G.             Period to Exercise Option.  The Option granted hereunder may, prior to its expiration or termination, be exercised from time to time, in whole or in part, up to the total number of Option Shares with respect to which it shall have then become exercisable.  An Option granted hereunder may become exercisable in installments as determined by the Committee; provided, however, that if the Option is exercisable in more than one installment, and if the employment of the Optionee is terminated, then the Option (or such portion thereof as shall be exercisable in accordance with the terms of this Agreement) shall be exercisable during the period set forth in Paragraph E or F (whichever is applicable).

H.            No Exercise after Five Years.  The Option shall in no event be exercisable after five (5) years from the date hereof.

I.             Issuance of Stock Certificates Upon Exercise.  Subject to the provisions of Item 6 of this Agreement, upon receipt of the Exercise Price for any Option Shares, the Company will issue to Optionee shares of Common Stock equal to the number of such Option Shares; provided, however, that no stock certificate shall be issued to the Optionee pursuant to the exercise of any Option granted herein, in whole or in part, unless and until either:  (i) the Option Shares have been registered in accordance with the rules of the SEC, or (ii) Optionee signs an Investment Letter in a form provided by the Company.

6.            Restriction on Issuance of Shares; Optionee's Representations.

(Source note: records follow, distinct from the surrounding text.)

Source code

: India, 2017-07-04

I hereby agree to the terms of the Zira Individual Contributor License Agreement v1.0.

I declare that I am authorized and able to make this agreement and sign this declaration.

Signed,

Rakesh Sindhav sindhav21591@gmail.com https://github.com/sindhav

A.           Securities Laws - Restrictions on Issuance of Shares.  No shares of Common Stock shall be issued or sold upon the exercise of any portion of the Option unless and until (i) the full amount of the Exercise Price has been paid as provided in Item 5C hereof, and (ii) the then applicable requirements of the Securities Act of 1933 and the applicable securities laws of any state, the rules and regulations of the Securities and Exchange Commission and any other regulations of any securities exchange on which the Common Stock may be listed, shall have been fully complied with and satisfied.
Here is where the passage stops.